(Exercise data Opens)
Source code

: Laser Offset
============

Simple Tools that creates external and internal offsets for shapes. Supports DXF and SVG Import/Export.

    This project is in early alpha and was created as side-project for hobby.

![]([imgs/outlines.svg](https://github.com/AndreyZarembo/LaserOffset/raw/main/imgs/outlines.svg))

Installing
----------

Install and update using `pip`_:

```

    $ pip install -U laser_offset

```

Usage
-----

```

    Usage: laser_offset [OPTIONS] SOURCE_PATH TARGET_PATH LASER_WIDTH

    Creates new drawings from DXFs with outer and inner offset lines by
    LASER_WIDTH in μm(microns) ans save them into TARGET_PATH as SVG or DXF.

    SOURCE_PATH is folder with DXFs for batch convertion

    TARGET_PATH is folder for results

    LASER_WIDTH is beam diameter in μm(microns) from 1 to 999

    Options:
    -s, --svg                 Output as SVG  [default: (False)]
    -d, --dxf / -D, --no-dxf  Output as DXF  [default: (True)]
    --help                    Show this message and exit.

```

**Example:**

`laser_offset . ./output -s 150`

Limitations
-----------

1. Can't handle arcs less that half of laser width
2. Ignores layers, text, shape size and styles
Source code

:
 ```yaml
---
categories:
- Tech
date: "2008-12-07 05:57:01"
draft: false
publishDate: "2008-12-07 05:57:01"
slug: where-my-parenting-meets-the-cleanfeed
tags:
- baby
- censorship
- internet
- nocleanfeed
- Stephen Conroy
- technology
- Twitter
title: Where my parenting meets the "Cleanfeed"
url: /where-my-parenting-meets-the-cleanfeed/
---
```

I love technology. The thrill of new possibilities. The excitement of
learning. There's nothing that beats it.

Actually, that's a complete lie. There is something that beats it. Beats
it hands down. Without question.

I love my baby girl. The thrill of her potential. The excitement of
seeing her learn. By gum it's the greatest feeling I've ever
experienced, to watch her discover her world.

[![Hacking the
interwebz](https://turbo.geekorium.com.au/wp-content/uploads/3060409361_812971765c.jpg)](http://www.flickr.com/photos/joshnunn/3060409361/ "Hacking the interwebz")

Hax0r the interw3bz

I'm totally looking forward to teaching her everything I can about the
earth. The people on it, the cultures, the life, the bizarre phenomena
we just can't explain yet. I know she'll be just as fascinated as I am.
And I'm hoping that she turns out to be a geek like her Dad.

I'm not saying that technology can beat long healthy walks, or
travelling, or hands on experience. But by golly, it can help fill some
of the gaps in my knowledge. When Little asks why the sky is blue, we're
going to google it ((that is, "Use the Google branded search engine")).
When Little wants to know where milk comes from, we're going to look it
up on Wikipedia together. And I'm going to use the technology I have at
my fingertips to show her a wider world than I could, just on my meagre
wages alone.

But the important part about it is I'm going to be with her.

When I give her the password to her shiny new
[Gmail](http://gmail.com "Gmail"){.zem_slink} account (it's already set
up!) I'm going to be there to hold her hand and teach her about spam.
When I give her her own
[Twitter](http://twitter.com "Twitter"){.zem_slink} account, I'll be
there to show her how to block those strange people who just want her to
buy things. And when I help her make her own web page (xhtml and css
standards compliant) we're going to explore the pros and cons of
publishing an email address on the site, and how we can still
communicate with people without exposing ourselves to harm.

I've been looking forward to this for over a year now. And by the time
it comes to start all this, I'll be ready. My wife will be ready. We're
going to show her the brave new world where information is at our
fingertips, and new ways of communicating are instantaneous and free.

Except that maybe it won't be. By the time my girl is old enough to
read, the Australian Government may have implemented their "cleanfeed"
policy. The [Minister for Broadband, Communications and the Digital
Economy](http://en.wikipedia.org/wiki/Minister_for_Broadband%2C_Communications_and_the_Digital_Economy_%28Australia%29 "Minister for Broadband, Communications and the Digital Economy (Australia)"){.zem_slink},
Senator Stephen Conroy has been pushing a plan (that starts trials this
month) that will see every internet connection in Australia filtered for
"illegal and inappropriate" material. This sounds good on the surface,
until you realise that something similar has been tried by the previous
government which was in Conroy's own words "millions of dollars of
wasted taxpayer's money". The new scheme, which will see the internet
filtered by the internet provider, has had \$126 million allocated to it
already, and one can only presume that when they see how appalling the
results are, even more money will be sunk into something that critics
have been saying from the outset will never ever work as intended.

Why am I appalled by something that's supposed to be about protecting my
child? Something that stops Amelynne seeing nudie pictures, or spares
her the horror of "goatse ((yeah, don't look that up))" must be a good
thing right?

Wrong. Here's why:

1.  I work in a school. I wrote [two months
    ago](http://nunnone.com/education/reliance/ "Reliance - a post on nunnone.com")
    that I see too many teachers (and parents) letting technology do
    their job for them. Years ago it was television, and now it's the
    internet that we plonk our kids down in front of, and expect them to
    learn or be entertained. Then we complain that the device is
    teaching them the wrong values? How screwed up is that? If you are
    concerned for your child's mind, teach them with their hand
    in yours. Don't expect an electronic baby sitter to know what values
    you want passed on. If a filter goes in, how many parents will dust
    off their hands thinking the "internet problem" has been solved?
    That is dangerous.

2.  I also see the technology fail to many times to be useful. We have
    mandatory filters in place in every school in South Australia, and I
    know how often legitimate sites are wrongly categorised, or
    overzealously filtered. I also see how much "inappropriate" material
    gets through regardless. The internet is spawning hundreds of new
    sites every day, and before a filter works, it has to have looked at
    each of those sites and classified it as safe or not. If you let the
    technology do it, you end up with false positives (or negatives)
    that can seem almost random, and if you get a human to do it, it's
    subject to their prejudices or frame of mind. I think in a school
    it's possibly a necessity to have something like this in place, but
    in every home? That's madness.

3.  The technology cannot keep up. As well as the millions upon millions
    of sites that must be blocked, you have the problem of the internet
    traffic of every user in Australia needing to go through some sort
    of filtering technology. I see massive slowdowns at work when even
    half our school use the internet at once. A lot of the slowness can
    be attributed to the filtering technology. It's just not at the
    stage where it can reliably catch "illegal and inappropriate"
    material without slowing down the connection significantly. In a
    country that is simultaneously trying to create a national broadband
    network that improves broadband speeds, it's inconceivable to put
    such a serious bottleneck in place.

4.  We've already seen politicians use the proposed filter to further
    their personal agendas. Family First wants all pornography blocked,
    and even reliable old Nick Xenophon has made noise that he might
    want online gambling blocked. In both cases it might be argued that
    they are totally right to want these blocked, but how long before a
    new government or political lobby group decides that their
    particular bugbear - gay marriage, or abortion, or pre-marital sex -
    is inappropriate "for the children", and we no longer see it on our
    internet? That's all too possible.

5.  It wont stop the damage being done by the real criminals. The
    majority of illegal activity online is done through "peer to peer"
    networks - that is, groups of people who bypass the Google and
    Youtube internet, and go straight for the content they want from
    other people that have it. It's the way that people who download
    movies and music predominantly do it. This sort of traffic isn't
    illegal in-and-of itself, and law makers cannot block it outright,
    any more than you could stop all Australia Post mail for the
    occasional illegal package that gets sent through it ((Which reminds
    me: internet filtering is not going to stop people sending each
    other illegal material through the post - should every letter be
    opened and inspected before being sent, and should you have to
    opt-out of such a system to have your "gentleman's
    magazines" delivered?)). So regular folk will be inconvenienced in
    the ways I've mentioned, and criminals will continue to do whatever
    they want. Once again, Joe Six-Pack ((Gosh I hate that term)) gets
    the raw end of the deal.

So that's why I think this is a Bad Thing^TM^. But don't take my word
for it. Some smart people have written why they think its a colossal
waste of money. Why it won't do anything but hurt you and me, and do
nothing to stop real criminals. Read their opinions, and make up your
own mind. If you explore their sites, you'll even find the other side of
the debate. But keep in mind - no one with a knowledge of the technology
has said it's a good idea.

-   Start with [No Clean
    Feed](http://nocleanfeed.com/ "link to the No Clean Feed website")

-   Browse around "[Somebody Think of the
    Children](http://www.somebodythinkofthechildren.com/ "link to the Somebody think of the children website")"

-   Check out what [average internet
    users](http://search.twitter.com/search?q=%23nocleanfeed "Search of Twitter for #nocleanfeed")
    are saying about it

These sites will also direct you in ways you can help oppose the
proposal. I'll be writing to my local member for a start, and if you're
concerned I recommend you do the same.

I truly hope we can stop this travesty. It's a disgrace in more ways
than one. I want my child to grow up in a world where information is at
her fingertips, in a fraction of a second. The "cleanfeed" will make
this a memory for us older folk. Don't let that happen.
(Exercise data Closes)
-- Task objective --
Look for the word "millions" in every line of the records. State how many lines contain it, and write only the number.

-- Solution below --
2